Kendal Mountain Festival brings together international athletes, filmmakers, conservationists and authors to share their experience of the impact of climate change as part of the UK's largest annual gathering of the outdoor community.
As world leaders conclude their discussions today in Glasgow at COP26, the Lake District gateway town of Kendal prepares to welcome some of the most accomplished international athletes, specialist outdoor filmmakers, leading outdoor brands and environmental experts, who will share their experience and response to the effects of climate change with the tens of thousands of outdoor enthusiasts set to attend the 41st annual Kendal Mountain Festival in person and online (Kendal Mountain Player).
From 18 - 21st November, Kendal Mountain Festival, will stage a diverse range of events including film screenings, panel discussions and speaker presentations to explore the impact of human life on the natural world and the steps we can take to reduce that impact.
Kendal Mountain Festival Director Steve Scott says: "Understanding our impact on the mountains has always been a part of the Festival, but over the years our audiences have demanded more from us. They expect us to talk about climate change, about closed loop manufacturing and what our brand partners are doing. We have moved from a passive role to being more proactive by challenging what our responsibilities are as active users of the outdoors."
As part of the Festival's Basecamp hub, a free-for-all tented Basecamp village across two venues, on Friday 19th (athletes only) and Saturday 20th November (public) trail running superstar Kilian Jornet will bring his new 'Athlete Climate Academy' to the Festival, a platform aiming to give outdoor athletes the scientific literacy to discuss climate change and environmental issues with confidence.
Describing his observations of the changing climate, Kilian says: "In the past years I've seen how extreme weather patterns are changing, routes that only a few years ago were possible to climb in summer are now spring or winter routes. I've seen how ecosystems are now disappearing or going higher in altitude to survive, how pollution is on top of Everest or in the depth of the ocean. And it's on us, we're responsible but also we are the ones who can fix it, together, with knowledge and will of action."
Following his unfathomable quest to summit all 14 of the world's 8000 metre peaks in 7 months, Nepali mountaineer Nimsdai Purja joins Kendal Mountain Festival to introduce the European Premiere of his new Netflix documentary 14 Peaks: Nothing is Impossible. A former Gurkha and UK Special Forces soldier, Nims is also Mountain and Climate Change Ambassador to the British Embassy in Kathmandu. Having witnessed the effects of climate change first hand, he has established his 'Big Mountain Clean Up' initiative with teams dedicated to the restoration of Manaslu, Everest, Ama Dablam and K2.
On climate change in the mountains, Nimsdai Purja says: "I have seen first hand the effect of climate change on the Himalayas. There used to be glaciers that are now lakes. I have seen big changes across the whole of the Himalayas since I started climbing in 2012, and these changes are directly affecting the communities that call the Big Mountains home. It makes me so sad to see this and that's why I set up the Big Mountain Cleanup to help protect and restore these sacred mountains. The time to act is now, together we can make a difference but we need to act and act fast."

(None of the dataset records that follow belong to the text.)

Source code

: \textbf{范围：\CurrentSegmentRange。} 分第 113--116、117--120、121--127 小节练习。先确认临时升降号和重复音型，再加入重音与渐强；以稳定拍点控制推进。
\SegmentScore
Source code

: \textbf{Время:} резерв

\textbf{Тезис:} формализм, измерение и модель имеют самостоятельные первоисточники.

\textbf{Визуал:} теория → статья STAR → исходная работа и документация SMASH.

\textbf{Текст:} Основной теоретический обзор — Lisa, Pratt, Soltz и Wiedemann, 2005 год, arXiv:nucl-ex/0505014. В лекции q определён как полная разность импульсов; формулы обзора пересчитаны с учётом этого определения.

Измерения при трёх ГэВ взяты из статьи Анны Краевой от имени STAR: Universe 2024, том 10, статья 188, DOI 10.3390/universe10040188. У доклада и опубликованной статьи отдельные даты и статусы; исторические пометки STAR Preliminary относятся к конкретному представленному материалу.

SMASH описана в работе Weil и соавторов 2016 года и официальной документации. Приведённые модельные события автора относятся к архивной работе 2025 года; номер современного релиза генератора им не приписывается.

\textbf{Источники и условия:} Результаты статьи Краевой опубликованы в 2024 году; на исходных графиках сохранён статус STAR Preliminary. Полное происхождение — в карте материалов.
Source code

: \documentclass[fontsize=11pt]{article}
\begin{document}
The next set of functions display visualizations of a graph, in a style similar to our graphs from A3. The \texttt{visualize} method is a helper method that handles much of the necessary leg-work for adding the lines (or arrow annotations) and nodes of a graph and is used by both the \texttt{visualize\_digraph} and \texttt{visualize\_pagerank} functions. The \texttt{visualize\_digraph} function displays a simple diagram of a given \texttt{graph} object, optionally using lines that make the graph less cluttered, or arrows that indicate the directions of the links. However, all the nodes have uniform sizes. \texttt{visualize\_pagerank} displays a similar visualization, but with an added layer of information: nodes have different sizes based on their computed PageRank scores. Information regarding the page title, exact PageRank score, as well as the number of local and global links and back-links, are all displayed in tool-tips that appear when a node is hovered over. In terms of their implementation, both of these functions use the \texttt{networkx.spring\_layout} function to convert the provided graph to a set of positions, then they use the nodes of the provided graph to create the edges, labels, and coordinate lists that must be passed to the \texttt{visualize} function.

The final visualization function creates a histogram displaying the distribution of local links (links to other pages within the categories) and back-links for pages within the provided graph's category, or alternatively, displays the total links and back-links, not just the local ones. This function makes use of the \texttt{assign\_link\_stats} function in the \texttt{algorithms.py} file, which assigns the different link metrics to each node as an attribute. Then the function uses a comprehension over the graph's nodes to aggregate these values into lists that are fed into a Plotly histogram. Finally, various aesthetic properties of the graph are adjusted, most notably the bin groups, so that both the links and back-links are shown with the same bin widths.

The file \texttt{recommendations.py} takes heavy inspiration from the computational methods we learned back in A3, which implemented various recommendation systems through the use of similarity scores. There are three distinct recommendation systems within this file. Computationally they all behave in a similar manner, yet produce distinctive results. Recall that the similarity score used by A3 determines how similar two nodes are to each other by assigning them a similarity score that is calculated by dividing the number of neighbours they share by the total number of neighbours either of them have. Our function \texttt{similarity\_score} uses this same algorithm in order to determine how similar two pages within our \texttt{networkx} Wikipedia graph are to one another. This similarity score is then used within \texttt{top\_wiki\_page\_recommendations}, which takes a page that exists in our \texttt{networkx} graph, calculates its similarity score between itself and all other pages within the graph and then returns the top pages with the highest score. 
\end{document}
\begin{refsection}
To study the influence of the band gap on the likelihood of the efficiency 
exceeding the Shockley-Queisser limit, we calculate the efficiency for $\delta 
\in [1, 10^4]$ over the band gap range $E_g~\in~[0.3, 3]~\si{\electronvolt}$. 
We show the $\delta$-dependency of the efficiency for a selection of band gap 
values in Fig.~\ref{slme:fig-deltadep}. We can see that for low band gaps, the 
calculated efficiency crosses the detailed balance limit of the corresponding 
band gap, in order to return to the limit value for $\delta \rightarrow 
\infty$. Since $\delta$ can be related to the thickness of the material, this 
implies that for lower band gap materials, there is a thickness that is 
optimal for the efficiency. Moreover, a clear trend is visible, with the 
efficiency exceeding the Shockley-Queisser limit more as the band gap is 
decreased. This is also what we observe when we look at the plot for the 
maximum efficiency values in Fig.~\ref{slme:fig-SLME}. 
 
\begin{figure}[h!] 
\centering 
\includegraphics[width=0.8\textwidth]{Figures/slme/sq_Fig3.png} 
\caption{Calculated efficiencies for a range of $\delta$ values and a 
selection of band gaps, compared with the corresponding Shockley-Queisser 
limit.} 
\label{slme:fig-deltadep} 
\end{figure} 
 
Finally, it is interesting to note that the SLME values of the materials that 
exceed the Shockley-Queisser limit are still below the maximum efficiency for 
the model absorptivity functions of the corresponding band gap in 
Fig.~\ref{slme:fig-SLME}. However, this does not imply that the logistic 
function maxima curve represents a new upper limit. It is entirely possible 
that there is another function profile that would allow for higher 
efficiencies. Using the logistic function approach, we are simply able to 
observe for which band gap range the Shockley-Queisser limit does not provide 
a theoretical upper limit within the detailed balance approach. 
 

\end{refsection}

As part of the Kendal Mountain Literature Festival, on Thursday 18th November local author Karen Lloyd will be in conversation with BBC Radio 4's Caz Graham (Farming Today) to discuss her collection of literary essays exploring the topic of abundance and loss in the natural world.
While on Friday 19th November, Festival patron and award-winning British author Robert Macfarlane talks to two of India's leading conservationists Neha Sinha and Yuvan Aves about their recently published books and conservation and environmental activism in India.
On Sunday 21st November, world leading Professor Jemma Wadham will be sharing her experience of leading over twenty-five expeditions to glaciers around the world to research glacier-hosted life and the impact of glaciers on our global carbon cycle.
As part of an extensive film programme running across multiple venues throughout the 4-day Festival, will be the UK premiere of 'River'. Written and introduced by Robert Macfarlane, on Friday 19th November the 90-minute feature film shows rivers on scales and from perspectives never seen before, honouring both the wildness of rivers but also recognising their vulnerability.
Looking at the ideas and emotions behind the international wave of civil protest, 'The Troublemaker' follows the personal awakening of two people as they learn to accept the reality of climate breakdown and ecological collapse and decide to do something about it. This 90-minute feature film will be screened at the festival on Friday 19th November.